Downloads (use a mirror closer to you):
doc.tar.gz [318K]   (Documents of LibriTTS-R )   Mirrors: [US]   [EU]   [CN]  
dev_clean.tar.gz [1.3G]   (Development set, clean speech )   Mirrors: [US]   [EU]   [CN]  
dev_other.tar.gz [975M]   (Development set, more challenging speech )   Mirrors: [US]   [EU]   [CN]  
test_clean.tar.gz [1.2G]   (Test set, "clean" speech )   Mirrors: [US]   [EU]   [CN]  
test_other.tar.gz [1.0G]   (Test set, "other" speech )   Mirrors: [US]   [EU]   [CN]  
train_clean_100.tar.gz [8.1G]   (Training set derived from the original materials of the train-clean-100 subset of LibriSpeech )   Mirrors: [US]   [EU]   [CN]  
train_clean_360.tar.gz [28G]   (Training set derived from the original materials of the train-clean-360 subset of LibriSpeech )   Mirrors: [US]   [EU]   [CN]  
train_other_500.tar.gz [46G]   (Training set derived from the original materials of the train-other-500 subset of LibriSpeech )   Mirrors: [US]   [EU]   [CN]  
libritts_r_failed_speech_restoration_examples.tar.gz [106K]   (Lists of files where speech restoration failed )   Mirrors: [US]   [EU]   [CN]  
md5sum.txt [509 bytes]   (Checksums of the individual files )   Mirrors: [US]   [EU]   [CN]  

About this resource:

LibriTTS-R [1] is a sound quality improved version of the LibriTTS corpus (http://www.openslr.org/60/) which is a multi-speaker English corpus of approximately 585 hours of read English speech at 24kHz sampling rate, published in 2019. The constituent samples of LibriTTS-R are identical to those of LibriTTS, with only the sound quality improved. To improve sound quality, a speech restoration model, Miipher proposed by Yuma Koizumi [2], was used.

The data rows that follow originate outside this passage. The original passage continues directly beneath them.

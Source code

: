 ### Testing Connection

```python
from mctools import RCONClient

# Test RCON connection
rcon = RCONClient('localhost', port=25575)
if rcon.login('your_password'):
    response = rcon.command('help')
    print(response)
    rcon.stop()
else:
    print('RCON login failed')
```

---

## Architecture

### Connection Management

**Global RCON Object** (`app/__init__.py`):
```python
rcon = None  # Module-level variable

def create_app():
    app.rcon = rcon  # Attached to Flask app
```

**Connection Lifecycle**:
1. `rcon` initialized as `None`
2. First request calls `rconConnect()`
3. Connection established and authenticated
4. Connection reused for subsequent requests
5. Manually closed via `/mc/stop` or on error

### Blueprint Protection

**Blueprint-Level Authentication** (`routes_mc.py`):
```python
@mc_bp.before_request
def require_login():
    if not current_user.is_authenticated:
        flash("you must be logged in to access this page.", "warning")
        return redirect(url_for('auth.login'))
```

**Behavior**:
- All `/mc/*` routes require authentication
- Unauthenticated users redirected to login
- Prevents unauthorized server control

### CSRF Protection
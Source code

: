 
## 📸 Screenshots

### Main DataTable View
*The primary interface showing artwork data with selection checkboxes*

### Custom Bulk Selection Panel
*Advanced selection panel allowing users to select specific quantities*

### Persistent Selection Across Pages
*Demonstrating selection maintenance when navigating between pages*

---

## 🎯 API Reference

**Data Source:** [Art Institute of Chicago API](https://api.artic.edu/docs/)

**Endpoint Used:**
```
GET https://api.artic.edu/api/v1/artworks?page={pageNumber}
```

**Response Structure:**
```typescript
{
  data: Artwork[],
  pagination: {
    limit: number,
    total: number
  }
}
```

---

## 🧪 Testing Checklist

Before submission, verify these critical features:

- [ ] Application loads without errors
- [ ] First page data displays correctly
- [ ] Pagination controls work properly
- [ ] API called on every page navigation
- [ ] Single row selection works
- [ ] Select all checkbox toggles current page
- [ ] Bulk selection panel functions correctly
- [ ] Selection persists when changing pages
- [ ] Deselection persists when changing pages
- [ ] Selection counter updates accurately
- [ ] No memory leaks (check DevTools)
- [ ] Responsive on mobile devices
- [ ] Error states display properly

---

For more information, refer to the paper [1]. If you use the LibriTTS-R corpus in your work, please cite the dataset paper [1] where it was introduced.

Audio samples of the ground-truth and TTS generated samples are available at the demo page: https://google.github.io/df-conformer/librittsr/

[1] Yuma Koizumi, Heiga Zen, Shigeki Karita, Yifan Ding, Kohei Yatabe, Nobuyuki Morioka, Michiel Bacchiani, Yu Zhang, Wei Han, and Ankur Bapna, "LibriTTS-R: A Restored Multi-Speaker Text-to-Speech Corpus," arXiv, 2023.
[2] Yuma Koizumi, Heiga Zen, Shigeki Karita, Yifan Ding, Kohei Yatabe, Nobuyuki Morioka, Yu Zhang, Wei Han, Ankur Bapna, and Michiel Bacchiani, "Miipher: A Robust Speech Restoration Model Integrating Self-Supervised Speech and Text Representations," arXiv, 2023.